[[ Information open ]]

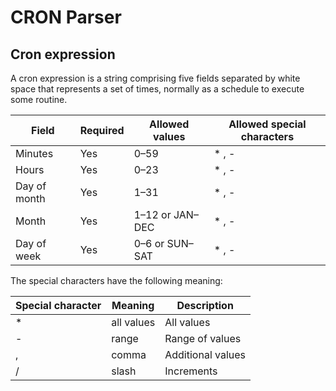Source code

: # CRON Parser

## Cron expression
A cron expression is a string comprising five fields separated by white space that represents a set of times, normally as a schedule to execute some routine.

Field        | Required | Allowed values  | Allowed special characters
---          | ---      | ---             | ---
Minutes      | Yes      | 0–59            | * , -
Hours        | Yes      | 0–23            | * , -
Day of month | Yes      | 1–31            | * , -
Month        | Yes      | 1–12 or JAN–DEC | * , -
Day of week  | Yes      | 0–6 or SUN–SAT  | * , -

The special characters have the following meaning:

Special character | Meaning    | Description
---               | ---        | ---
\*                | all values | All values
-                 | range      | Range of values
,                 | comma      | Additional values
/                 | slash      | Increments
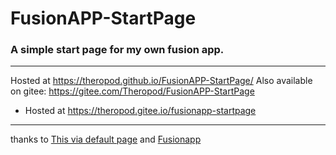 # FusionAPP-StartPage
### A simple start page for my own fusion app.
---
Hosted at https://theropod.github.io/FusionAPP-StartPage/
Also available on gitee: https://gitee.com/Theropod/FusionAPP-StartPage
- Hosted at https://theropod.gitee.io/fusionapp-startpage
---
thanks to [This via default page](http://leftshine.gitee.io/viaindex/defaultpage/index.html)
and [Fusionapp](https://www.coolapk.com/apk/cn.coldsong.fusionapp)
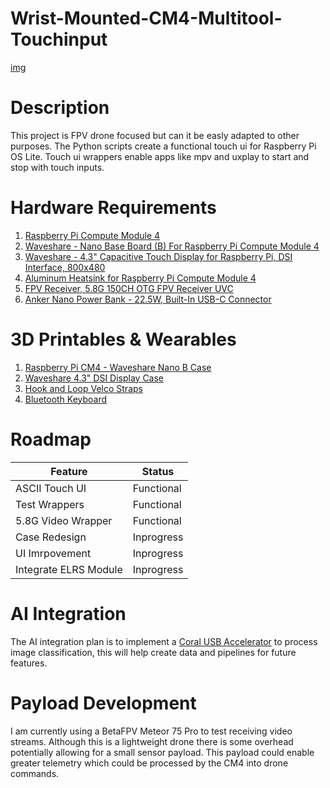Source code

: # Wrist-Mounted-CM4-Multitool-Touchinput
[img](./images/Project-Image2.png)


# Description
This project is FPV drone focused but can it be easly adapted to other purposes. The Python scripts create a functional touch ui for Raspberry Pi OS Lite. Touch ui wrappers enable apps like mpv and uxplay to start and stop with touch inputs.

# Hardware Requirements
  1. [Raspberry Pi Compute Module 4](https://www.raspberrypi.com/products/compute-module-4/?variant=raspberry-pi-cm4001000)
  2. [Waveshare - Nano Base Board (B) For Raspberry Pi Compute Module 4](https://www.waveshare.com/cm4-nano-b.htm)
  3. [Waveshare - 4.3" Capacitive Touch Display for Raspberry Pi, DSI Interface, 800x480](https://www.waveshare.com/4.3inch-dsi-lcd.htm)
  4. [Aluminum Heatsink for Raspberry Pi Compute Module 4](https://www.amazon.com/waveshare-Raspberry-Corrosion-Oxidation-Dissipation/dp/B09NVP9C9B?th=1)
  5. [FPV Receiver, 5.8G 150CH OTG FPV Receiver UVC](https://www.aliexpress.us/w/wholesale-5.8g-otg-uvc-receiver.html?g=y&SearchText=5.8g+otg+uvc+receiver&sortType=total_tranpro_desc)
  6. [Anker Nano Power Bank - 22.5W, Built-In USB-C Connector](https://www.anker.com/products/a1653-usb-c-portable-charger-5000mah?variant=42733234258070&utm_source=google&utm_medium=pmax&utm_content=alwayson&utm_campaign=us_security_DIFMSecurity_m1-2_google-pmax_E9000122_purchase_buycode_audience_external&utm_term=22535900822___hotdeal-travel-S2&gad_source=1&gad_campaignid=22529554545&gbraid=0AAAAADbnO27_Bf6lJFIBeAjxoeXOCy24y&gclid=Cj0KCQjw0NPGBhCDARIsAGAzpp1micEtmObNUNghM_m7Dq4vSeVrheTNlQYINO7vkE2KpF8egbi8UaYaAib4EALw_wcB)

# 3D Printables & Wearables
  1. [Raspberry Pi CM4 - Waveshare Nano B Case](https://www.thingiverse.com/thing:5674392/remixes)
  2. [Waveshare 4.3" DSI Display Case](https://www.printables.com/model/991719-waveshare-43-ips-dsi-display-for-raspberry-pi-wall/related)
  3. [Hook and Loop Velco Straps](https://www.amazon.com/s?k=hook+and+loop+velcro+straps&hvadid=410018013276&hvdev=c&hvexpln=0&hvlocphy=9031950&hvnetw=g&hvocijid=10011290035064895997--&hvqmt=e&hvrand=10011290035064895997&hvtargid=kwd-13579558125&hydadcr=18918_11286156&mcid=9676c737b2d834a7b67f33265bb4a5ae&tag=googhydr-20&ref=pd_sl_5y1iwb3osv_e)
  4. [Bluetooth Keyboard](https://www.adafruit.com/product/3601?gad_source=1&gad_campaignid=21079227318&gbraid=0AAAAADx9JvTGcgnCEJUa8A5kDV-I-Guo-&gclid=Cj0KCQjw0NPGBhCDARIsAGAzpp2jjx6QkyOSyLixy9Kwr0u1OxjeN5MNad0XjRfW134NHDoAxfe3-nYaAvT1EALw_wcB)

# Roadmap

| Feature                | Status       |
|------------------------|--------------|
| ASCII Touch UI         | Functional   |
| Test Wrappers          | Functional   |
| 5.8G Video Wrapper     | Functional   |
| Case Redesign          | Inprogress   |
| UI Imrpovement         | Inprogress   |
| Integrate ELRS Module  | Inprogress   |



# AI Integration
  The AI integration plan is to implement a [Coral USB Accelerator](https://coral.ai/products/accelerator) to process image classification, this will help create data and pipelines for future features.

# Payload Development
  I am currently using a BetaFPV Meteor 75 Pro to test receiving video streams. Although this is a lightweight drone there is some overhead potentially allowing for a small sensor payload. This payload could enable greater telemetry which could be processed by the CM4 into drone commands.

[[ Information closed ]]

▸ Instructions to follow:
Where a line of the entries above holds the word "gitee", return that line.

▸ Result of this exercise:
Also available on gitee: https://gitee.com/Theropod/FusionAPP-StartPage
- Hosted at https://theropod.gitee.io/fusionapp-startpage
thanks to [This via default page](http://leftshine.gitee.io/viaindex/defaultpage/index.html)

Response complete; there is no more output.